OK here's the deal. Drag racing is one thing, but if you wactually want an answer to your question here is a way to get rid of the driver part of the equation and KNOW which car is faster (regardless of driver)..... 

Curb Weight of vehicle/vehicle horsepower (crank or wheel as long as the same is used for both vehicles)= power to weight ratio. 

My car weighs 2250 lbs and makes 252 hp. 

2250/252=8.93:1 so for every 8.93 lbs my car has one hp. Do this and you will know who's car is faster regardless of driver. Then go race and see if the faster car actually wins...


----------



## sentra97gxe (Mar 17, 2004)

Acceler8ter said:


> Okay, two. Your kidding right? The Foxbody 5.0's are faster then the newer GT Mustangs. Foxbodies actually HAVE a 5.0. The GT's have 4.6's. Not to mention $700 will make a Fox run in the 12's (Nitrous, tires, gears).

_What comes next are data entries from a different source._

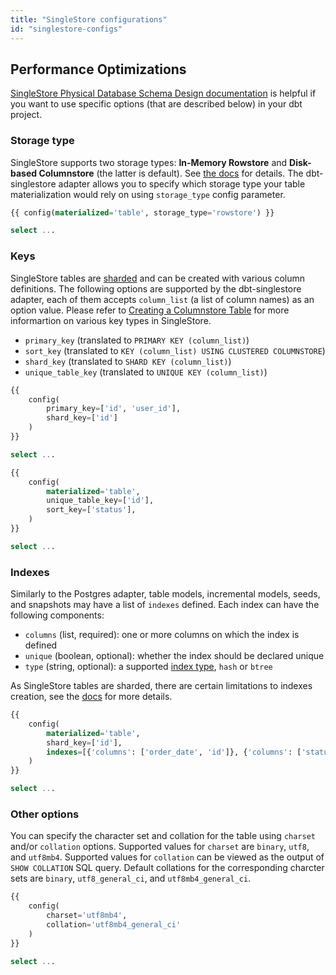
 ```yaml
---
title: "SingleStore configurations"
id: "singlestore-configs"
---
```


## Performance Optimizations
[SingleStore Physical Database Schema Design documentation](https://docs.singlestore.com/managed-service/en/create-a-database/physical-database-schema-design/concepts-of-physical-database-schema-design.html) is helpful if you want to use specific options (that are described below) in your dbt project.


### Storage type
SingleStore supports two storage types: **In-Memory Rowstore** and **Disk-based Columnstore** (the latter is default). See [the docs](https://docs.singlestore.com/managed-service/en/create-a-database/physical-database-schema-design/concepts-of-physical-database-schema-design/choosing-a-table-storage-type.html) for details. The dbt-singlestore adapter allows you to specify which storage type your table materialization would rely on using `storage_type` config parameter. 

<File name='rowstore_model.sql'>

```sql
{{ config(materialized='table', storage_type='rowstore') }}

select ...
```

</File>

### Keys

SingleStore tables are [sharded](https://docs.singlestore.com/managed-service/en/getting-started-with-managed-service/about-managed-service/sharding.html) and can be created with various column definitions. The following options are supported by the dbt-singlestore adapter, each of them accepts `column_list` (a list of column names) as an option value. Please refer to [Creating a Columnstore Table](https://docs.singlestore.com/managed-service/en/create-a-database/physical-database-schema-design/procedures-for-physical-database-schema-design/creating-a-columnstore-table.html) for more informartion on various key types in SingleStore.
- `primary_key` (translated to `PRIMARY KEY (column_list)`)
- `sort_key` (translated to `KEY (column_list) USING CLUSTERED COLUMNSTORE`)
- `shard_key` (translated to `SHARD KEY (column_list)`)
- `unique_table_key` (translated to `UNIQUE KEY (column_list)`)

<File name='primary_and_shard_model.sql'>

```sql
{{
    config(
        primary_key=['id', 'user_id'],
        shard_key=['id']
    )
}}

select ...
```

</File>

<File name='unique_and_sort_model.sql'>

```sql
{{
    config(
        materialized='table',
        unique_table_key=['id'],
        sort_key=['status'],
    )
}}

select ...
```

</File>

### Indexes
Similarly to the Postgres adapter, table models, incremental models, seeds, and snapshots may have a list of `indexes` defined. Each index can have the following components:
- `columns` (list, required): one or more columns on which the index is defined
- `unique` (boolean, optional): whether the index should be declared unique
- `type` (string, optional): a supported [index type](https://docs.singlestore.com/managed-service/en/reference/sql-reference/data-definition-language-ddl/create-index.html), `hash` or `btree`

As SingleStore tables are sharded, there are certain limitations to indexes creation, see the [docs](https://docs.singlestore.com/managed-service/en/create-a-database/physical-database-schema-design/concepts-of-physical-database-schema-design/understanding-keys-and-indexes-in-singlestore.html) for more details.

<File name='indexes_model.sql'>

```sql
{{
    config(
        materialized='table',
        shard_key=['id'],
        indexes=[{'columns': ['order_date', 'id']}, {'columns': ['status'], 'type': 'hash'}]
    )
}}

select ...
```

</File>


### Other options

You can specify the character set and collation for the table using `charset` and/or `collation` options. Supported values for `charset` are `binary`, `utf8`, and `utf8mb4`.  Supported values for `collation` can be viewed as the output of `SHOW COLLATION` SQL query. Default collations for the corresponding charcter sets are `binary`, `utf8_general_ci`, and `utf8mb4_general_ci`.

<File name='utf8mb4_model.sql'>

```sql
{{
    config(
        charset='utf8mb4',
        collation='utf8mb4_general_ci'
    )
}}

select ...
```

</File>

Dude just cuz the engine is bigger don't make them faster. Check the stats. The 5.0's were 225 hp and 300 tq. The 4.6 is 300 hp and 320 tq. While the new cars aren't as light they do have more power. And I work with a guy that has an old camaro ss and goes to shows and runs in drag racing competitions and the subject of those 2 motors has came up before and he owns a 2000 GT and has driven one of the 5.0's before and has said that the newer GT's are definately faster. The 5.0's have the advantage of a lighter body but motor for motor the stats speak for themselves. And doing Wes's math that puts the 4.6 GT at .0869hp per lb and the 5.0 GT's at .0795hp per lb. I've heard from people with direct experience and also used the stats. 

Mitch


----------



## snowcrash1984 (Sep 22, 2005)

Just to point out one thing. Chirping tiers on the second gear can mean 2 things. Keeping the motor in the power band or SHIT TIERS! Go chirp some drag radials then I say you got power. Either car is slow stock. Either car could be modded to be less slow. Why not race old lady with a cart? Get a life. :loser:


----------



## 240sxstud (Sep 20, 2005)

sentra97gxe said:


> Dude just cuz the engine is bigger don't make them faster. Check the stats. The 5.0's were 225 hp and 300 tq. The 4.6 is 300 hp and 320 tq. While the new cars aren't as light they do have more power. And I work with a guy that has an old camaro ss and goes to shows and runs in drag racing competitions and the subject of those 2 motors has came up before and he owns a 2000 GT and has driven one of the 5.0's before and has said that the newer GT's are definately faster. The 5.0's have the advantage of a lighter body but motor for motor the stats speak for themselves. And doing Wes's math that puts the 4.6 GT at .0869hp per lb and the 5.0 GT's at .0795hp per lb. I've heard from people with direct experience and also used the stats.
> 
> Mitch


Bigger engines may not mean necessarily more power stock, but I think a bigger engine means more potential to be powerful. My last car was an '89 5.0 (traded for my 240 b/c of gas) and I blew the skirts off newer mustangs. Most of the time newer cars are simply faster because they have newer parts and simply have not been ran as long/hard as the older cars. I did not have anything majorly done to my 5.0, all it had was a nice tune up with a new flowmaster exhaust system, hooker headers, high flow intake and a rebuilt stock tranny with an aftermarket shifter. I had one mustang beat me and it was a newer Cobra. From my experiences the older mustangs definately have an edge over any normal GT, but you cannot hardly compare newer cars to older cars bone stock, any new car will run faster a year old than it will 5 10 or 15 years down the road


----------



## b13pnoysentra (Mar 30, 2005)

snowcrash1984 said:


> Just to point out one thing. Chirping tiers on the second gear can mean 2 things. Keeping the motor in the power band or SHIT TIERS! Go chirp some drag radials then I say you got power. Either car is slow stock. Either car could be modded to be less slow. Why not race old lady with a cart? Get a life. :loser:


So what's ur job in the forum? To diss on the sentra? Racing ain't my life neither, so putang ina mo.


----------



## wes (Apr 30, 2002)

worthless thread closed.


----------